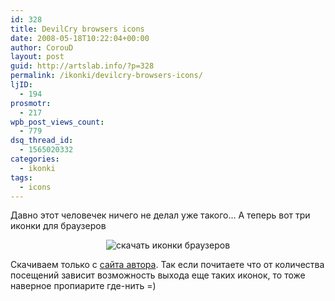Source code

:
 ```yaml
---
id: 328
title: DevilCry browsers icons
date: 2008-05-18T10:22:04+00:00
author: CorouD
layout: post
guid: http://artslab.info/?p=328
permalink: /ikonki/devilcry-browsers-icons/
ljID:
  - 194
prosmotr:
  - 217
wpb_post_views_count:
  - 779
dsq_thread_id:
  - 1565020332
categories:
  - ikonki
tags:
  - icons
---
```

Давно этот человечек ничего не делал уже такого&#8230; А теперь вот три иконки для браузеров



<center>
  <img src="http://artslab.info/wp-content/uploads/myb_sm.jpg" alt="скачать иконки браузеров" />
</center>



Скачиваем только с [сайта автора](http://devilcry.org/?p=71). Так если почитаете что от количества посещений зависит возможность выхода еще таких иконок, то тоже наверное пропиарите где-нить =)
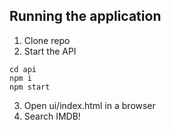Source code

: ## Running the application

1. Clone repo
2. Start the API

```
cd api
npm i
npm start
```

3. Open ui/index.html in a browser
4. Search IMDB!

- - - -

- **Action item**
What belongs in the answer is each line of the data that has the word "ikonki".

- **Your solution**
permalink: /ikonki/devilcry-browsers-icons/
  - ikonki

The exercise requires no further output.